Tau/MAPT disease-associated variant A152T alters tau function and toxicity via impaired retrograde axonal transport.

Mutations in the microtubule-associated protein tau (MAPT) underlie multiple neurodegenerative disorders, yet the pathophysiological mechanisms are unclear. A novel variant in MAPT resulting in an alanine to threonine substitution at position 152 (A152T tau) has recently been described as a significant risk factor for both frontotemporal lobar degeneration and Alzheimer's disease. Here we use complementary computational, biochemical, molecular, genetic and imaging approaches in Caenorhabditis elegans and mouse models to interrogate the effects of the A152T variant on tau function. In silico analysis suggests that a threonine at position 152 of tau confers a new phosphorylation site. This finding is borne out by mass spectrometric survey of A152T tau phosphorylation in C. elegans and mouse. Optical pulse-chase experiments of Dendra2-tau demonstrate that A152T tau and phosphomimetic A152E tau exhibit increased diffusion kinetics and the ability to traverse across the axon initial segment more efficiently than wild-type (WT) tau.
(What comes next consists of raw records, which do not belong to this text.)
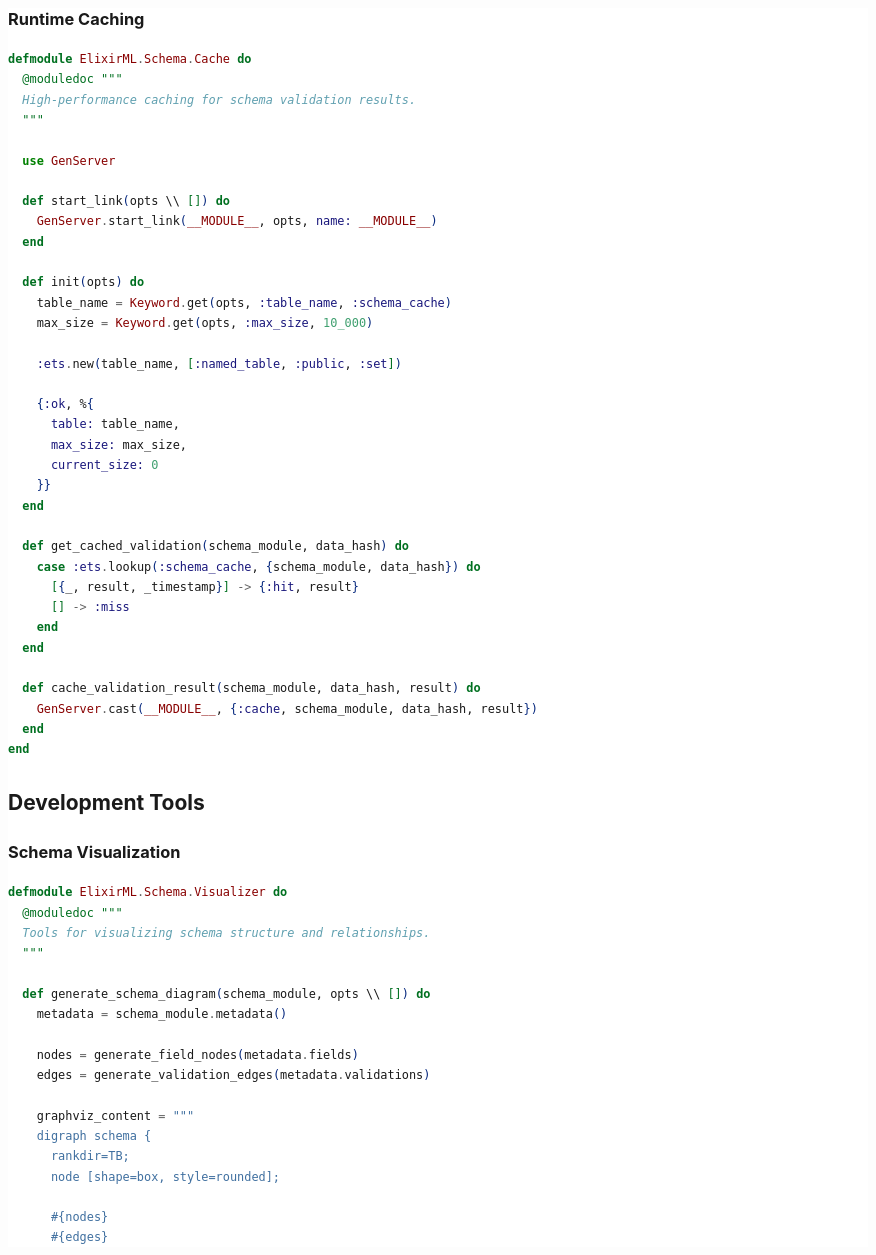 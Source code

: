 ### Runtime Caching

```elixir
defmodule ElixirML.Schema.Cache do
  @moduledoc """
  High-performance caching for schema validation results.
  """

  use GenServer

  def start_link(opts \\ []) do
    GenServer.start_link(__MODULE__, opts, name: __MODULE__)
  end

  def init(opts) do
    table_name = Keyword.get(opts, :table_name, :schema_cache)
    max_size = Keyword.get(opts, :max_size, 10_000)
    
    :ets.new(table_name, [:named_table, :public, :set])
    
    {:ok, %{
      table: table_name,
      max_size: max_size,
      current_size: 0
    }}
  end

  def get_cached_validation(schema_module, data_hash) do
    case :ets.lookup(:schema_cache, {schema_module, data_hash}) do
      [{_, result, _timestamp}] -> {:hit, result}
      [] -> :miss
    end
  end

  def cache_validation_result(schema_module, data_hash, result) do
    GenServer.cast(__MODULE__, {:cache, schema_module, data_hash, result})
  end
end
```

## Development Tools

### Schema Visualization

```elixir
defmodule ElixirML.Schema.Visualizer do
  @moduledoc """
  Tools for visualizing schema structure and relationships.
  """

  def generate_schema_diagram(schema_module, opts \\ []) do
    metadata = schema_module.metadata()
    
    nodes = generate_field_nodes(metadata.fields)
    edges = generate_validation_edges(metadata.validations)
    
    graphviz_content = """
    digraph schema {
      rankdir=TB;
      node [shape=box, style=rounded];
      
      #{nodes}
      #{edges}
``` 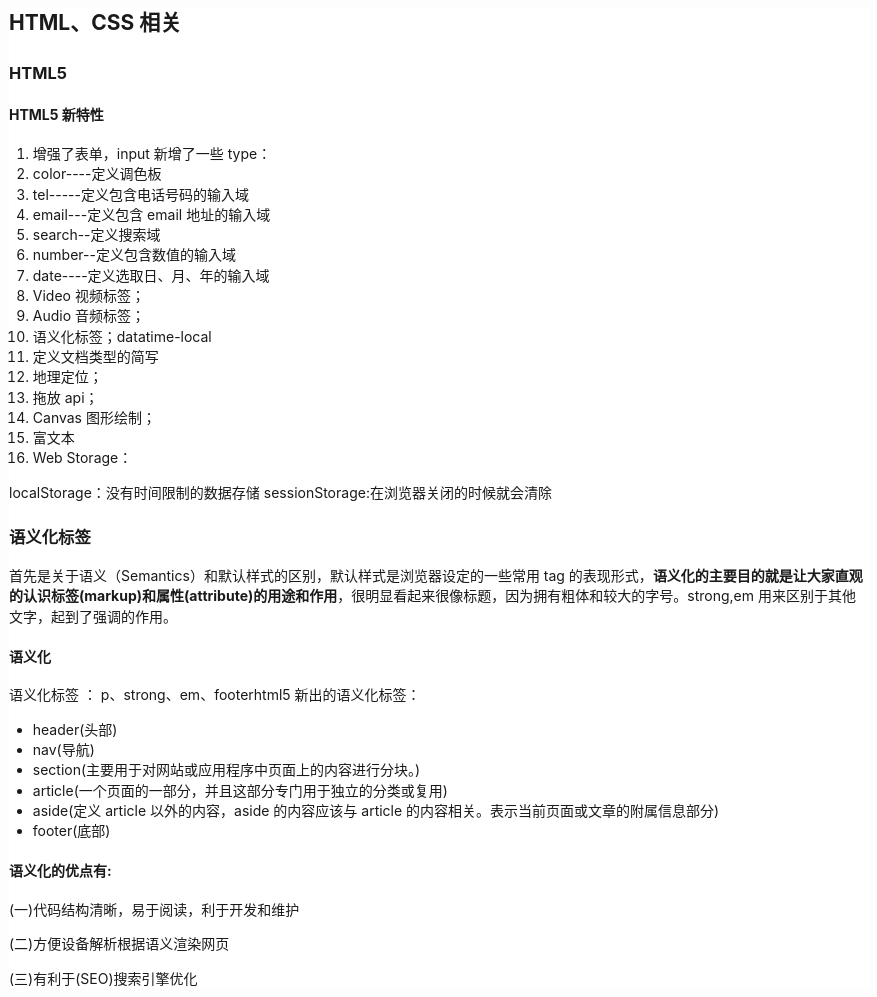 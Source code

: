 ## HTML、CSS 相关

### HTML5

#### HTML5 新特性

1. 增强了表单，input 新增了一些 type：
2. color----定义调色板
3. tel-----定义包含电话号码的输入域
4. email---定义包含 email 地址的输入域
5. search--定义搜索域
6. number--定义包含数值的输入域
7. date----定义选取日、月、年的输入域
8. Video 视频标签；
9. Audio 音频标签；
10. 语义化标签；datatime-local
11. 定义文档类型的简写<!DOCTYPE html>
12. 地理定位；
13. 拖放 api；
14. Canvas 图形绘制；
15. 富文本
16. Web Storage：



localStorage：没有时间限制的数据存储 sessionStorage:在浏览器关闭的时候就会清除

### 语义化标签

首先是关于语义（Semantics）和默认样式的区别，默认样式是浏览器设定的一些常用 tag 的表现形式，<strong>语义化的主要目的就是让大家直观的认识标签(markup)和属性(attribute)的用途和作用</strong>，很明显看起来很像标题，因为拥有粗体和较大的字号。strong,em 用来区别于其他文字，起到了强调的作用。

#### 语义化

语义化标签 ： p、strong、em、footerhtml5 新出的语义化标签：



- header(头部)
- nav(导航)
- section(主要用于对网站或应用程序中页面上的内容进行分块。)
- article(一个页面的一部分，并且这部分专门用于独立的分类或复用)
- aside(定义 article 以外的内容，aside 的内容应该与 article 的内容相关。表示当前页面或文章的附属信息部分)
- footer(底部)

#### 语义化的优点有:

(一)代码结构清晰，易于阅读，利于开发和维护



(二)方便设备解析根据语义渲染网页



(三)有利于(SEO)搜索引擎优化
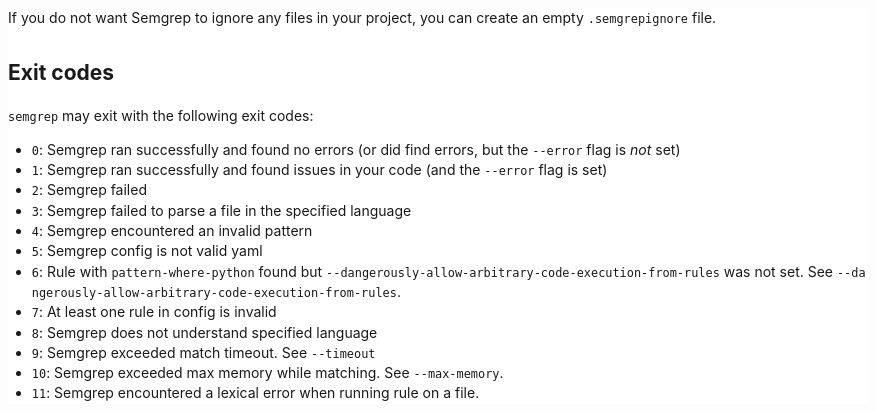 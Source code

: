 If you do not want Semgrep to ignore any files in your project, you can create an empty `.semgrepignore` file.


## Exit codes

`semgrep` may exit with the following exit codes:

- `0`: Semgrep ran successfully and found no errors (or did find errors, but the `--error` flag is *not* set)
- `1`: Semgrep ran successfully and found issues in your code (and the `--error` flag is set)
- `2`: Semgrep failed
- `3`: Semgrep failed to parse a file in the specified language
- `4`: Semgrep encountered an invalid pattern
- `5`: Semgrep config is not valid yaml
- `6`: Rule with `pattern-where-python` found but `--dangerously-allow-arbitrary-code-execution-from-rules` was not set. See `--dangerously-allow-arbitrary-code-execution-from-rules`.
- `7`: At least one rule in config is invalid
- `8`: Semgrep does not understand specified language
- `9`: Semgrep exceeded match timeout. See `--timeout`
- `10`: Semgrep exceeded max memory while matching. See `--max-memory`.
- `11`: Semgrep encountered a lexical error when running rule on a file.

<MoreHelp />

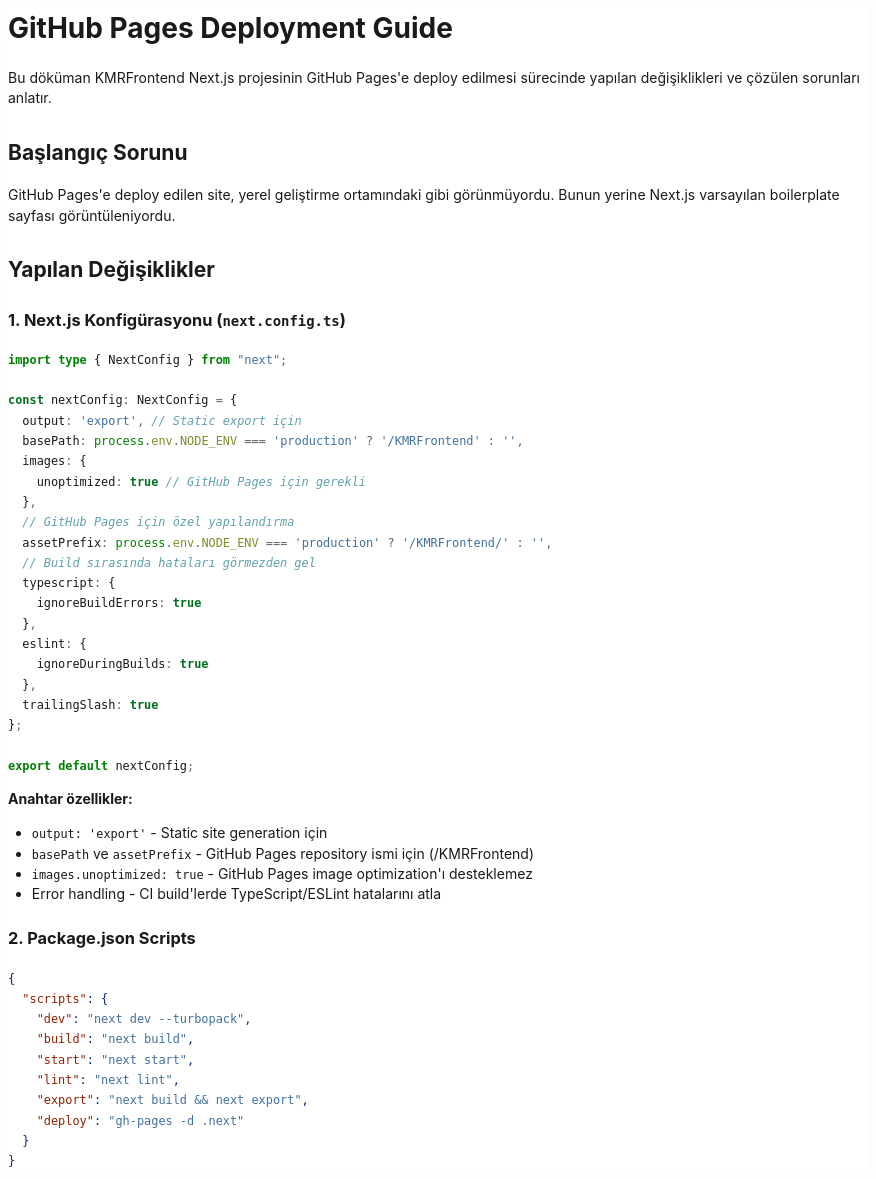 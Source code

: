 # GitHub Pages Deployment Guide

Bu döküman KMRFrontend Next.js projesinin GitHub Pages'e deploy edilmesi sürecinde yapılan değişiklikleri ve çözülen sorunları anlatır.

## Başlangıç Sorunu

GitHub Pages'e deploy edilen site, yerel geliştirme ortamındaki gibi görünmüyordu. Bunun yerine Next.js varsayılan boilerplate sayfası görüntüleniyordu.

## Yapılan Değişiklikler

### 1. Next.js Konfigürasyonu (`next.config.ts`)

```typescript
import type { NextConfig } from "next";

const nextConfig: NextConfig = {
  output: 'export', // Static export için
  basePath: process.env.NODE_ENV === 'production' ? '/KMRFrontend' : '',
  images: {
    unoptimized: true // GitHub Pages için gerekli
  },
  // GitHub Pages için özel yapılandırma
  assetPrefix: process.env.NODE_ENV === 'production' ? '/KMRFrontend/' : '',
  // Build sırasında hataları görmezden gel
  typescript: {
    ignoreBuildErrors: true
  },
  eslint: {
    ignoreDuringBuilds: true
  },
  trailingSlash: true
};

export default nextConfig;
```

**Anahtar özellikler:**
- `output: 'export'` - Static site generation için
- `basePath` ve `assetPrefix` - GitHub Pages repository ismi için (/KMRFrontend)
- `images.unoptimized: true` - GitHub Pages image optimization'ı desteklemez
- Error handling - CI build'lerde TypeScript/ESLint hatalarını atla

### 2. Package.json Scripts

```json
{
  "scripts": {
    "dev": "next dev --turbopack",
    "build": "next build",
    "start": "next start",
    "lint": "next lint",
    "export": "next build && next export",
    "deploy": "gh-pages -d .next"
  }
}
```
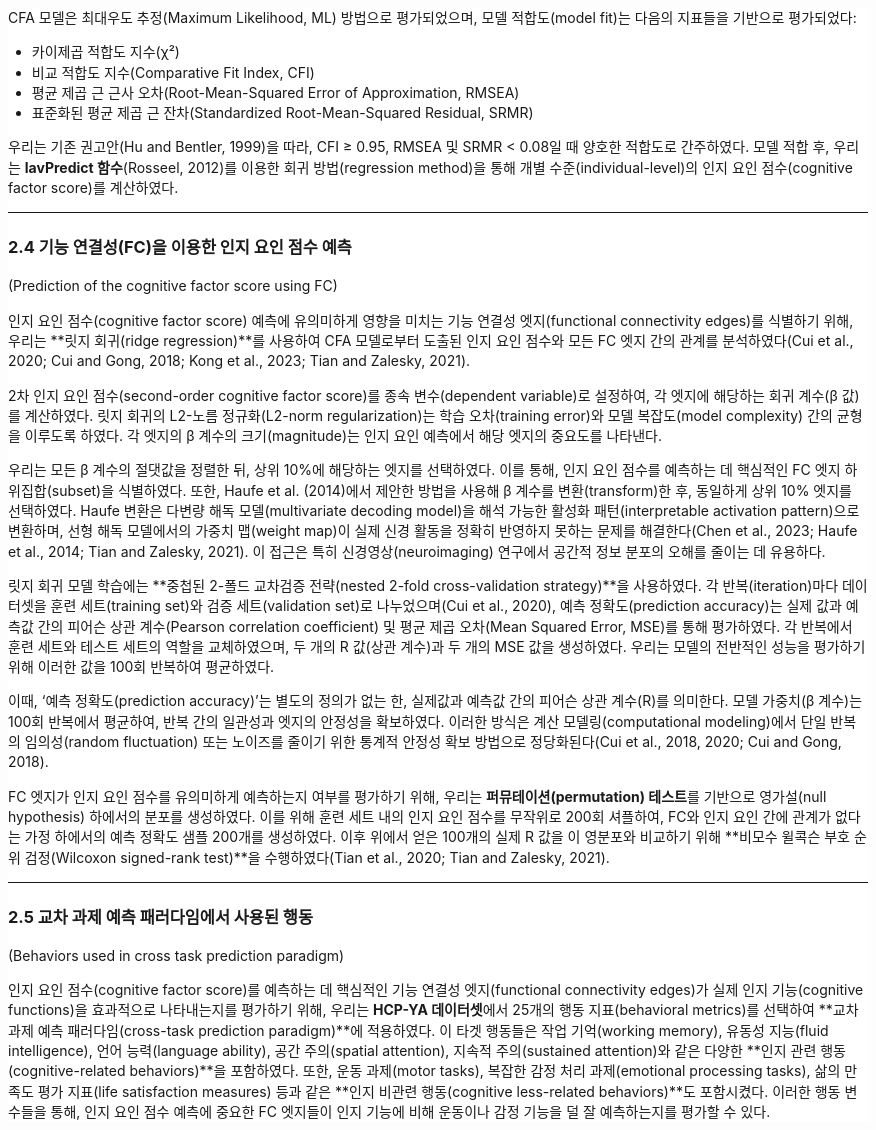 CFA 모델은 최대우도 추정(Maximum Likelihood, ML) 방법으로 평가되었으며, 모델 적합도(model fit)는 다음의 지표들을 기반으로 평가되었다:

* 카이제곱 적합도 지수(χ²)
* 비교 적합도 지수(Comparative Fit Index, CFI)
* 평균 제곱 근 근사 오차(Root-Mean-Squared Error of Approximation, RMSEA)
* 표준화된 평균 제곱 근 잔차(Standardized Root-Mean-Squared Residual, SRMR)

우리는 기존 권고안(Hu and Bentler, 1999)을 따라, CFI ≥ 0.95, RMSEA 및 SRMR < 0.08일 때 양호한 적합도로 간주하였다. 모델 적합 후, 우리는 **lavPredict 함수**(Rosseel, 2012)를 이용한 회귀 방법(regression method)을 통해 개별 수준(individual-level)의 인지 요인 점수(cognitive factor score)를 계산하였다.

---

### 2.4 기능 연결성(FC)을 이용한 인지 요인 점수 예측

(Prediction of the cognitive factor score using FC)

인지 요인 점수(cognitive factor score) 예측에 유의미하게 영향을 미치는 기능 연결성 엣지(functional connectivity edges)를 식별하기 위해, 우리는 **릿지 회귀(ridge regression)**를 사용하여 CFA 모델로부터 도출된 인지 요인 점수와 모든 FC 엣지 간의 관계를 분석하였다(Cui et al., 2020; Cui and Gong, 2018; Kong et al., 2023; Tian and Zalesky, 2021).

2차 인지 요인 점수(second-order cognitive factor score)를 종속 변수(dependent variable)로 설정하여, 각 엣지에 해당하는 회귀 계수(β 값)를 계산하였다. 릿지 회귀의 L2-노름 정규화(L2-norm regularization)는 학습 오차(training error)와 모델 복잡도(model complexity) 간의 균형을 이루도록 하였다. 각 엣지의 β 계수의 크기(magnitude)는 인지 요인 예측에서 해당 엣지의 중요도를 나타낸다.

우리는 모든 β 계수의 절댓값을 정렬한 뒤, 상위 10%에 해당하는 엣지를 선택하였다. 이를 통해, 인지 요인 점수를 예측하는 데 핵심적인 FC 엣지 하위집합(subset)을 식별하였다. 또한, Haufe et al. (2014)에서 제안한 방법을 사용해 β 계수를 변환(transform)한 후, 동일하게 상위 10% 엣지를 선택하였다. Haufe 변환은 다변량 해독 모델(multivariate decoding model)을 해석 가능한 활성화 패턴(interpretable activation pattern)으로 변환하며, 선형 해독 모델에서의 가중치 맵(weight map)이 실제 신경 활동을 정확히 반영하지 못하는 문제를 해결한다(Chen et al., 2023; Haufe et al., 2014; Tian and Zalesky, 2021). 이 접근은 특히 신경영상(neuroimaging) 연구에서 공간적 정보 분포의 오해를 줄이는 데 유용하다.

릿지 회귀 모델 학습에는 **중첩된 2-폴드 교차검증 전략(nested 2-fold cross-validation strategy)**을 사용하였다. 각 반복(iteration)마다 데이터셋을 훈련 세트(training set)와 검증 세트(validation set)로 나누었으며(Cui et al., 2020), 예측 정확도(prediction accuracy)는 실제 값과 예측값 간의 피어슨 상관 계수(Pearson correlation coefficient) 및 평균 제곱 오차(Mean Squared Error, MSE)를 통해 평가하였다. 각 반복에서 훈련 세트와 테스트 세트의 역할을 교체하였으며, 두 개의 R 값(상관 계수)과 두 개의 MSE 값을 생성하였다. 우리는 모델의 전반적인 성능을 평가하기 위해 이러한 값을 100회 반복하여 평균하였다.

이때, ‘예측 정확도(prediction accuracy)’는 별도의 정의가 없는 한, 실제값과 예측값 간의 피어슨 상관 계수(R)를 의미한다. 모델 가중치(β 계수)는 100회 반복에서 평균하여, 반복 간의 일관성과 엣지의 안정성을 확보하였다. 이러한 방식은 계산 모델링(computational modeling)에서 단일 반복의 임의성(random fluctuation) 또는 노이즈를 줄이기 위한 통계적 안정성 확보 방법으로 정당화된다(Cui et al., 2018, 2020; Cui and Gong, 2018).

FC 엣지가 인지 요인 점수를 유의미하게 예측하는지 여부를 평가하기 위해, 우리는 **퍼뮤테이션(permutation) 테스트**를 기반으로 영가설(null hypothesis) 하에서의 분포를 생성하였다. 이를 위해 훈련 세트 내의 인지 요인 점수를 무작위로 200회 셔플하여, FC와 인지 요인 간에 관계가 없다는 가정 하에서의 예측 정확도 샘플 200개를 생성하였다. 이후 위에서 얻은 100개의 실제 R 값을 이 영분포와 비교하기 위해 **비모수 윌콕슨 부호 순위 검정(Wilcoxon signed-rank test)**을 수행하였다(Tian et al., 2020; Tian and Zalesky, 2021).

---

### 2.5 교차 과제 예측 패러다임에서 사용된 행동

(Behaviors used in cross task prediction paradigm)

인지 요인 점수(cognitive factor score)를 예측하는 데 핵심적인 기능 연결성 엣지(functional connectivity edges)가 실제 인지 기능(cognitive functions)을 효과적으로 나타내는지를 평가하기 위해, 우리는 **HCP-YA 데이터셋**에서 25개의 행동 지표(behavioral metrics)를 선택하여 **교차 과제 예측 패러다임(cross-task prediction paradigm)**에 적용하였다. 이 타겟 행동들은 작업 기억(working memory), 유동성 지능(fluid intelligence), 언어 능력(language ability), 공간 주의(spatial attention), 지속적 주의(sustained attention)와 같은 다양한 **인지 관련 행동(cognitive-related behaviors)**을 포함하였다. 또한, 운동 과제(motor tasks), 복잡한 감정 처리 과제(emotional processing tasks), 삶의 만족도 평가 지표(life satisfaction measures) 등과 같은 **인지 비관련 행동(cognitive less-related behaviors)**도 포함시켰다. 이러한 행동 변수들을 통해, 인지 요인 점수 예측에 중요한 FC 엣지들이 인지 기능에 비해 운동이나 감정 기능을 덜 잘 예측하는지를 평가할 수 있다.
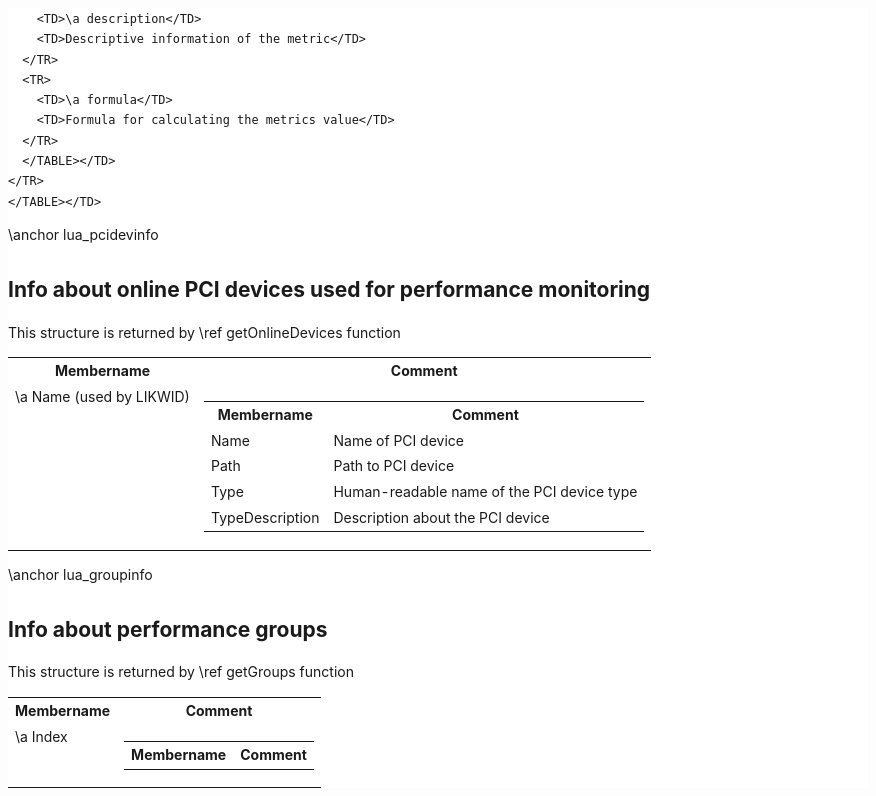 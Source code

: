         <TD>\a description</TD>
        <TD>Descriptive information of the metric</TD>
      </TR>
      <TR>
        <TD>\a formula</TD>
        <TD>Formula for calculating the metrics value</TD>
      </TR>
      </TABLE></TD>
    </TR>
    </TABLE></TD>
</TR>
</TABLE>


\anchor lua_pcidevinfo
<H2>Info about online PCI devices used for performance monitoring</H2>
<P>This structure is returned by \ref getOnlineDevices function</P>
<TABLE>
<TR>
  <TH>Membername</TH>
  <TH>Comment</TH>
</TR>
<TR>
  <TD>\a Name (used by LIKWID)</TD>
  <TD><TABLE>
    <TR>
      <TH>Membername</TH>
      <TH>Comment</TH>
    </TR>
    <TR>
      <TD>Name</TD>
      <TD>Name of PCI device</TD>
    </TR>
    <TR>
      <TD>Path</TD>
      <TD>Path to PCI device</TD>
    </TR>
    <TR>
      <TD>Type</TD>
      <TD>Human-readable name of the PCI device type</TD>
    </TR>
    <TR>
      <TD>TypeDescription</TD>
      <TD>Description about the PCI device</TD>
    </TR>
    </TABLE></TD>
</TR>
</TABLE>

\anchor lua_groupinfo
<H2>Info about performance groups</H2>
<P>This structure is returned by \ref getGroups function</P>
<TABLE>
<TR>
  <TH>Membername</TH>
  <TH>Comment</TH>
</TR>
<TR>
  <TD>\a Index</TD>
  <TD><TABLE>
    <TR>
      <TH>Membername</TH>
      <TH>Comment</TH>
    </TR>
    <TR>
A C. elegans model of tauopathy reveals that A152T and A152E tau confer patterns of developmental toxicity distinct from WT tau, likely due to differential effects on retrograde axonal transport. These data support a role for phosphorylation of the variant threonine in A152T tau toxicity and suggest a mechanism involving impaired retrograde axonal transport contributing to human neurodegenerative disease.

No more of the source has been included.